Assignment. Could you filter the records below and keep only the lines with the word "Xiaomi"?
[Data excerpts Boundary: Start]
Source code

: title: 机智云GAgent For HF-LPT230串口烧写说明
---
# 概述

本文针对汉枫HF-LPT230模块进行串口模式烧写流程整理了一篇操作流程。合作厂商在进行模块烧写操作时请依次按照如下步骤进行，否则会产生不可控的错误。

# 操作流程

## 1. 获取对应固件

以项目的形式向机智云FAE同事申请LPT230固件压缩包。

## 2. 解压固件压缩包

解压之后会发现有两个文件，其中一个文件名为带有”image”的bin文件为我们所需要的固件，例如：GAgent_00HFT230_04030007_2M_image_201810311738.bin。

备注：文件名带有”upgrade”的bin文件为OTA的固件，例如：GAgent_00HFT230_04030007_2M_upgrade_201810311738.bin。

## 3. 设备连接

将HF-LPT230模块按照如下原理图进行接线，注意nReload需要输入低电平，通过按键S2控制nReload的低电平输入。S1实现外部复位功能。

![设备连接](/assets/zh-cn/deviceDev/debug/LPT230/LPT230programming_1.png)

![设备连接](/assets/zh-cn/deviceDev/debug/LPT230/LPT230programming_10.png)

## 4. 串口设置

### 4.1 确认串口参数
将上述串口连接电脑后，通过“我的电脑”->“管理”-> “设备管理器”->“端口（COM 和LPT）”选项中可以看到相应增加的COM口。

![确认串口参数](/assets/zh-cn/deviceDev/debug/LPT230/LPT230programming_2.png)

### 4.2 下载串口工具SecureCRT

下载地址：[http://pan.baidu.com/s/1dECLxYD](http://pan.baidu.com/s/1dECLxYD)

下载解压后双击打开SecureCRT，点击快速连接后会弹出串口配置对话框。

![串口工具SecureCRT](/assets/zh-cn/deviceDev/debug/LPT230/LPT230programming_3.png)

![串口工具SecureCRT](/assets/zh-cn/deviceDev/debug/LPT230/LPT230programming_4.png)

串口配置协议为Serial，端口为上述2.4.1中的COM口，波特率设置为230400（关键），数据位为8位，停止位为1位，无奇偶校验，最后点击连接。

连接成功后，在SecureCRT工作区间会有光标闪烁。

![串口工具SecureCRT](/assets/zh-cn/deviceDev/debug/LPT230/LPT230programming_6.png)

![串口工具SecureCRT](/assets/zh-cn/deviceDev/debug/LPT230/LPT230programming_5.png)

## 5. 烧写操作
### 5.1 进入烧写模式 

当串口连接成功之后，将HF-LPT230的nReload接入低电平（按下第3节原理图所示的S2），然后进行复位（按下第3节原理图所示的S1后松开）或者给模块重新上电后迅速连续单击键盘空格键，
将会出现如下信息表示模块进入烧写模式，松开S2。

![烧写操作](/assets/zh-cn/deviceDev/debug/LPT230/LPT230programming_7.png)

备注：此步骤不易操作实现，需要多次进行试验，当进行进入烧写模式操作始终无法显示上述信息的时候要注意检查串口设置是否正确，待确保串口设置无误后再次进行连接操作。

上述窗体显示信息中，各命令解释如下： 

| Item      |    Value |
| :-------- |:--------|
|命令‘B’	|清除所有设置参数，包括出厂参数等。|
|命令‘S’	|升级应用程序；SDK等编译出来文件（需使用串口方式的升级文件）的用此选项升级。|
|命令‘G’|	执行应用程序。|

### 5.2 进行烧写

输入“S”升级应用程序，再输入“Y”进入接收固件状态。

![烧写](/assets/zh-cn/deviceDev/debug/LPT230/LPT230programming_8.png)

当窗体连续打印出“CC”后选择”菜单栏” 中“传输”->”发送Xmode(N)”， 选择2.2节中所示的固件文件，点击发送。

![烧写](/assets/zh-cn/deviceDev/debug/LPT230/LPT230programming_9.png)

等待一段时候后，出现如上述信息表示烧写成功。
[Data excerpts Boundary: End]
[Data excerpts Boundary: Start]
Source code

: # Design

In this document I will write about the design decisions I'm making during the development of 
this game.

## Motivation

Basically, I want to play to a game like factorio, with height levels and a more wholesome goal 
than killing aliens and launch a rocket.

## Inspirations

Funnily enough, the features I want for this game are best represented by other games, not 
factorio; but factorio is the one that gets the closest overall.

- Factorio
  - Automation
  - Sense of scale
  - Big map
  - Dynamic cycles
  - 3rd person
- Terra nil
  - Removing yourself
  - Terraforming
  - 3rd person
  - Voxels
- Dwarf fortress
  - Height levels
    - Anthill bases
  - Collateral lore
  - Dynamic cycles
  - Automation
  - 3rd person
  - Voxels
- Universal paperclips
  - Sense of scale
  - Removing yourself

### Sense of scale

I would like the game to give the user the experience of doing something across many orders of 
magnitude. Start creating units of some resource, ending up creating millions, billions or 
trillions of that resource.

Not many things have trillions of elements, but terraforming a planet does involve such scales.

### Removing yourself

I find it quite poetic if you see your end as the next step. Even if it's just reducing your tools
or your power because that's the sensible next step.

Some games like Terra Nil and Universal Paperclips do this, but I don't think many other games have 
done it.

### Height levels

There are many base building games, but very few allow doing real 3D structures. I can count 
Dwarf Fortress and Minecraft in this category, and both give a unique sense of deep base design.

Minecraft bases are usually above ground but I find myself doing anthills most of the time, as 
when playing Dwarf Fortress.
[Data excerpts Boundary: End]
[Data excerpts Boundary: Start]
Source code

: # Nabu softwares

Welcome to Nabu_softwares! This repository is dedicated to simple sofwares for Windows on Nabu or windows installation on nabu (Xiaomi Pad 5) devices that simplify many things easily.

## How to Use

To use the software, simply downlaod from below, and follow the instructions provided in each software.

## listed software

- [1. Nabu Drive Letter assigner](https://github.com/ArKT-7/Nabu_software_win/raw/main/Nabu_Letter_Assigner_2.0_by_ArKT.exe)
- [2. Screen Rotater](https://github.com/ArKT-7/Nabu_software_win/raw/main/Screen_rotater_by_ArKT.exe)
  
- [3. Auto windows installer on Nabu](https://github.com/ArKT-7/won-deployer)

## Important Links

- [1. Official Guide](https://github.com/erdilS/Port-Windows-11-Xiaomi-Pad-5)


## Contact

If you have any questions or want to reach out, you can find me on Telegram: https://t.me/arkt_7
[Data excerpts Boundary: End]
Written response.
Welcome to Nabu_softwares! This repository is dedicated to simple sofwares for Windows on Nabu or windows installation on nabu (Xiaomi Pad 5) devices that simplify many things easily.
- [1. Official Guide](https://github.com/erdilS/Port-Windows-11-Xiaomi-Pad-5)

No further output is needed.